Coming out of a meeting in Toronto last week to forage for food, my colleagues and I found ourselves in the middle of a kind of pizza vortex. On one side of the street, embedded in a wall was a fresh new automated pizza machine (or vending machine) branded ‘Pizza Forno’. It promised ‘artisanal’ pizza in 3 minutes for about fifteen bucks.”

On the other side, taking up considerably more space, but compact nonetheless, stood Pi Co., an actual storefront pizzeria manned by flesh and blood pizza makers. It promised ‘artisanal’ pizza in 90 seconds, also for about fifteen bucks.

 

 

It was like being in a live MBA business case. Two new variations on the theme of ‘pizza’ duke it out just off to the side of Toronto’s retail golden mile. Same price. Same product. “What’s the differentiator?,” asks the marketing professor. “Who we gonna go with?” asked my colleagues.

My colleagues, it should be mentioned, are not scared of technology. But I’ll admit, we hesitated at Pizza Forno. A robot making my pizza? Just not sure about that. Plus, it was cold and the thought of waiting even for three minutes seemed unnecessarily painful. So we crossed the street. Maybe we thought the humans could at least be yelled at if they didn’t deliver.

But Pi Co. delivered. You choose your own toppings, and after ninety seconds in a 1000° C oven, you have a piping hot, fully baked Neapolitan pizza in your hands, scorch marks and all. Takes you longer to choose the toppings than it does for them to make the pizza.

So did we go with the humans because we didn’t trust the bots? I’ll venture to say we did. Just felt right. If warm bodies can be employed to deliver an experience I’m happy with, I’ll choose that over bots every time. In fairness, I haven’t tried Pizza Forno’s product. It could be great. It’s had decent reviews. And if it’s the way it looks on screen, then it may be very tasty. But it is, at the end of the day, a stack of frozen pizzas on a rack waiting for someone to push a button.

 

 

The romantic slo-mo video of the pizza being made by hand is meant to stimulate your taste buds and distract you from the fact that your pizza is being baked by a bot.

In a way, these two brands expose a juxtaposition in the zeitgeist between our relentless desire for the highest quality and our need to have it right now.

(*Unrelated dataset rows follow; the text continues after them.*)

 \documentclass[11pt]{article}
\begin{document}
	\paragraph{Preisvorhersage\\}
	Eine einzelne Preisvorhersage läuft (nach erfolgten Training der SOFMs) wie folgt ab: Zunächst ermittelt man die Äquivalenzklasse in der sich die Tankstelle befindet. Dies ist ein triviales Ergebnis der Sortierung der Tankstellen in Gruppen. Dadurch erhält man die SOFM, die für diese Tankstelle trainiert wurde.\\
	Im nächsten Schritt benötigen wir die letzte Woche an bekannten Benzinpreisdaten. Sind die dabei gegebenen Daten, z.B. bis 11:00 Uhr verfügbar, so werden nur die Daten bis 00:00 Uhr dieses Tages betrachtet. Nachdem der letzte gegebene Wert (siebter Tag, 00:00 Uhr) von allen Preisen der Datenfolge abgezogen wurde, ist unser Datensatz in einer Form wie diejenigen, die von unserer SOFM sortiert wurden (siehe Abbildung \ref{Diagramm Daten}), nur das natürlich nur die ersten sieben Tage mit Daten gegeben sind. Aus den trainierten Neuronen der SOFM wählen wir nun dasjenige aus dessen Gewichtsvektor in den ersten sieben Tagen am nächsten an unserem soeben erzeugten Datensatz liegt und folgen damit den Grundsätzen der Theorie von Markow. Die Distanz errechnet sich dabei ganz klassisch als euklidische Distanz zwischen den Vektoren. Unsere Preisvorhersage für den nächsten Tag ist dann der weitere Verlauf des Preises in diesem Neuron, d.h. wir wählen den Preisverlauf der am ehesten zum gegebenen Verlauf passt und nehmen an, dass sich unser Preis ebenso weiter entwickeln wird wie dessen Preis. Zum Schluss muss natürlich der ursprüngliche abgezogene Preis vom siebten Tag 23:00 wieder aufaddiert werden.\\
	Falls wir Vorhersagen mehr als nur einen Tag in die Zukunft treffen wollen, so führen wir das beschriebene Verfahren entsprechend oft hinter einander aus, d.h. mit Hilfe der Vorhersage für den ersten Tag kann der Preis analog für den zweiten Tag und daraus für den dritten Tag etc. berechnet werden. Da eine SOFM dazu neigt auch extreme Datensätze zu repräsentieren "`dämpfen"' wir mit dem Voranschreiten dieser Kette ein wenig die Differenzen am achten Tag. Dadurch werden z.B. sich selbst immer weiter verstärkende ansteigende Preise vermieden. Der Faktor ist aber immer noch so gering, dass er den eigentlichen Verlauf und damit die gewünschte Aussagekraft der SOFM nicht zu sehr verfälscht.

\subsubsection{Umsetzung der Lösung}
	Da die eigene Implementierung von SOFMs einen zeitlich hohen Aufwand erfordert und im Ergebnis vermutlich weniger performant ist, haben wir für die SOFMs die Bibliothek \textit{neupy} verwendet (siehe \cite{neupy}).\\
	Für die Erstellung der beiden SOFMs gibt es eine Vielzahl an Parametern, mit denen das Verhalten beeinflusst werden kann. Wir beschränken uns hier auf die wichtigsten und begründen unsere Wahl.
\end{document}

In the old days, the rule was you could get two of the three following options: cheap, fast or high quality. Clearly these two pizza brands are competing on the latter two options, because they aren’t cheap. They’re both pitching quality and speed. Assuming the Pizza Forno product is as good as Pi Co., the only difference is the experience. It comes down to “do you want your pizza made by a body or a bot?”